Saturday, February 25, 2012

Compassion


This morning as I was waiting for the bus, I witnessed an act of compassion that really struck me. I left the house a couple minutes later than usual which, as luck would have it, my bus passed as I was only halfway up the street to the bus stop and I realized I wouldn't be able to catch it even if I had run. The quince (the route to work is the 115) is notorious for being delayed and I knew I would be waiting at least 20 minutes for the next one. I decided to walk to the other bus stop at the market because there is another smaller bus that also passes by there thus increasing my chances of making it to work on time. I was waiting for the bus and somewhat zoning out, glancing around at the now familiar morning scenes: pockets of men drinking coffee and chatting with each other and the coffee vendor, women setting up their canastas (baskets) of brightly colored fruits and vegetables to sell along the side of the road, bicycles and motorcycles carrying up to four people on them, buses roaring off to Managua to drop off their passengers at school, work, the market. So, as I was standing there, two men approached an older gentleman who was sitting on a bench near me and one of them offered him a steaming, styrofoam cup of coffee and a piece of white bread. The other man with him stated that he would pay for it. Both men walked away and the old man began to eat and drink. The man who paid returned shortly thereafter and began to talk to the older man,You feeling better now, viejito? You go ahead and eat that.Patting his shoulder affectionately, it appeared as though they knew each other, but as the conversation continued it became evident that this was not the case. The man continues talking and asked where the old man lived. As it turns out, this older man lives nearby the market and yes, does have family there in the house. The other man indignantly blurts,Some kind of family you must have that left you out here like this.The old man expresses that his family no longer lets him in the house to which the other man shakes his head and mutters his disapproval. He then lets the viejito know that he has to leave him to go off to work. He makes sure the old man will be ok and reassures him that he can just stay right there on that bench and with a pat on the shoulder, starts to walk away.

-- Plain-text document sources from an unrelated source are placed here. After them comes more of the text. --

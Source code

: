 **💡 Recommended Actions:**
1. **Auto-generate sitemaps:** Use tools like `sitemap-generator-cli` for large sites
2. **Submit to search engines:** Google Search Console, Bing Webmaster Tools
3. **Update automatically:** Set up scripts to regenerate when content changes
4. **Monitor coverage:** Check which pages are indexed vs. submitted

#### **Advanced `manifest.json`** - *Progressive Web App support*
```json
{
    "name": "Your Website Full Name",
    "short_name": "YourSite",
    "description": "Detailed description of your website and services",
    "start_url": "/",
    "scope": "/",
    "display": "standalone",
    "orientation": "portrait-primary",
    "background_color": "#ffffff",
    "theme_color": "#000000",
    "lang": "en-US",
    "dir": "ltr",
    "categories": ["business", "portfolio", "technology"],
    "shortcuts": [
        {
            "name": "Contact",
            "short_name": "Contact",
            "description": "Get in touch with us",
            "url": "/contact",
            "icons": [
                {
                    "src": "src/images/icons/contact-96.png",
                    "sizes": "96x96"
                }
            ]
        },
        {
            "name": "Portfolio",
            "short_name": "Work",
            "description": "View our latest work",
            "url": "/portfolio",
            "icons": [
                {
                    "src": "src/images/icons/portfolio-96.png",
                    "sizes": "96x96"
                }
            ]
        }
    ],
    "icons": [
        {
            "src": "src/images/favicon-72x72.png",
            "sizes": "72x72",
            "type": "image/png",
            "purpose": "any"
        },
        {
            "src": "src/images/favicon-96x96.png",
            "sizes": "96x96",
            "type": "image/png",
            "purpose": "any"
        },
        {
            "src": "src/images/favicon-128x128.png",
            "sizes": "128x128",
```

Such care and concern for a man he didn't even knowfor a stranger.

What does it mean to be a true neighbor? Why is it so hard for me sometimes to be patient with my community mates, people I know and love, or to take the time to sit and listen to a close coworker share about what is going on in her life, yet for this man at the market sharing come so naturally? I have been reflecting on how it can be easy to give away my leftovers, my extra clothes, the things I don't want anymore. It is not just limited to the material things either but also includes the way I spend my time. It's a lot easier to be present to others and what they have to share during my free time, after I've already done the things I had planned to do that day. What if I were to make myself more available to those around me, if I stopped to talk to the neighbors more often instead of rushing to the comfort of home and my own space? What if we create the space for conversations to form organically in our houses and communities, thus growing in confianza and relationship, making space to play games, to laugh together, to challenge each other to go deeper, to just be together even if no words are exchanged?

As we enter into Lent, I hope that this can be a time to go deeper, to be challenged, to alter aspects of my comfortable lifestyle in order to grow closer to my neighbors and to God, who is in each one of us.